- Opening Delimiter -

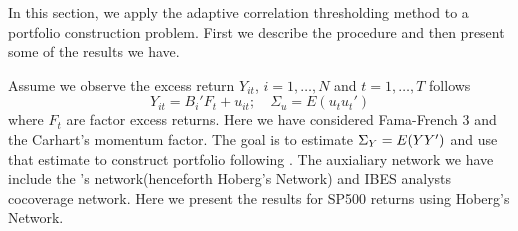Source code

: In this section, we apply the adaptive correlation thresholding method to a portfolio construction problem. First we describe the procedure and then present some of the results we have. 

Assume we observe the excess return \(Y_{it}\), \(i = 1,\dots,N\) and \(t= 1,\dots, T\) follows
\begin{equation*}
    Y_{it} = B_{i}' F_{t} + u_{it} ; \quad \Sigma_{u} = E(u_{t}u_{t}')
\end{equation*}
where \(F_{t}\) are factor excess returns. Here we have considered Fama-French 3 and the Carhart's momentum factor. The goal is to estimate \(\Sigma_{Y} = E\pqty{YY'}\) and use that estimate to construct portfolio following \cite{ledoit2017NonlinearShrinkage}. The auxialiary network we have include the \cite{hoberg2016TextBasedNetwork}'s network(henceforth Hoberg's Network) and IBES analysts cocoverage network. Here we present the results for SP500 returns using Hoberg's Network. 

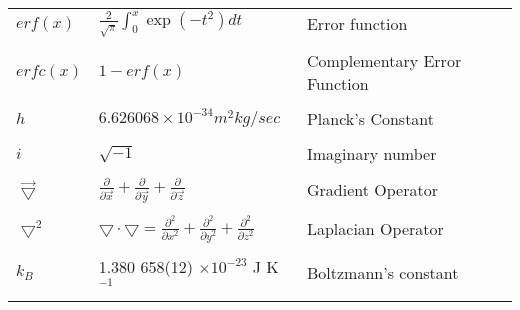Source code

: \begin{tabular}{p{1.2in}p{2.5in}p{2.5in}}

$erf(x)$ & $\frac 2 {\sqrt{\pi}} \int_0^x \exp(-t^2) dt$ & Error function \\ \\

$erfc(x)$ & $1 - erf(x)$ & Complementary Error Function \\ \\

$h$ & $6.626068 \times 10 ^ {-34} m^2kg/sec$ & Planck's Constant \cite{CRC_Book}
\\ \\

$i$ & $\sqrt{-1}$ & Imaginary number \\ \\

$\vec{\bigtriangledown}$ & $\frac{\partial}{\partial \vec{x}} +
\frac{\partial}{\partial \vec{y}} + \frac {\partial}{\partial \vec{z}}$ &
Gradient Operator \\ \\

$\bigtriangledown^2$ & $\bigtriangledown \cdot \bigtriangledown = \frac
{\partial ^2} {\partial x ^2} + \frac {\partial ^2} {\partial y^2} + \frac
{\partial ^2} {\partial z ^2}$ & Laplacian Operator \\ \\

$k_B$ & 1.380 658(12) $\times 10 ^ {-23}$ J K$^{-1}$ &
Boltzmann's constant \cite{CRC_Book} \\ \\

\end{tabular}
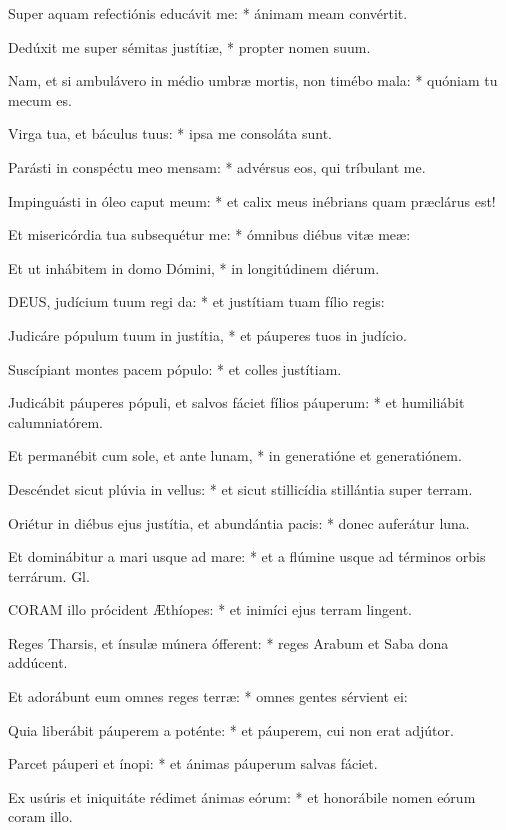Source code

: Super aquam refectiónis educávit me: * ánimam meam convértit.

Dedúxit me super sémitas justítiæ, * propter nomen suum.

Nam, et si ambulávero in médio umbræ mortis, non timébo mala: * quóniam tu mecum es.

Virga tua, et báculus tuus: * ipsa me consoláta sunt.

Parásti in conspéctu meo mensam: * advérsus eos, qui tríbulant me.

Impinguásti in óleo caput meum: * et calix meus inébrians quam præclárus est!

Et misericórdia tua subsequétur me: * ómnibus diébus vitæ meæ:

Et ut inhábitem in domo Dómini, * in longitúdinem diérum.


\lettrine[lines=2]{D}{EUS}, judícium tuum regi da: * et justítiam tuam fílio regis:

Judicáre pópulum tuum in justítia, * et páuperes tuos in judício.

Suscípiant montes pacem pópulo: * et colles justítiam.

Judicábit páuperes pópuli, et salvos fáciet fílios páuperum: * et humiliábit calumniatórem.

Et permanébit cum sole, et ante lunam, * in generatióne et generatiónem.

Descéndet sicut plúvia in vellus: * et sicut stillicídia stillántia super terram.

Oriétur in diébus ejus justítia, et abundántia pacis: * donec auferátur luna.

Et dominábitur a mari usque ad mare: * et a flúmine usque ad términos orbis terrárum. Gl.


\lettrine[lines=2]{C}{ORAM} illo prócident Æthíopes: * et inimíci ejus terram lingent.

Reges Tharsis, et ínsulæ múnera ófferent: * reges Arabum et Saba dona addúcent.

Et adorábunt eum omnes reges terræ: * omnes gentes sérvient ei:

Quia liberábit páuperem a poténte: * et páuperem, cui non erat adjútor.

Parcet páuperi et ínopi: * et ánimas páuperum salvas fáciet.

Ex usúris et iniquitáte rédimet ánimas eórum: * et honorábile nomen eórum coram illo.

- Closing Delimiter -

## What to do
Starting at the line that has "Judicáre pópulum tuum" in the records above, restate word for word every line until the one that has "Et permanébit cum", and include that one as well.

## Result
Judicáre pópulum tuum in justítia, * et páuperes tuos in judício.

Suscípiant montes pacem pópulo: * et colles justítiam.

Judicábit páuperes pópuli, et salvos fáciet fílios páuperum: * et humiliábit calumniatórem.

Et permanébit cum sole, et ante lunam, * in generatióne et generatiónem.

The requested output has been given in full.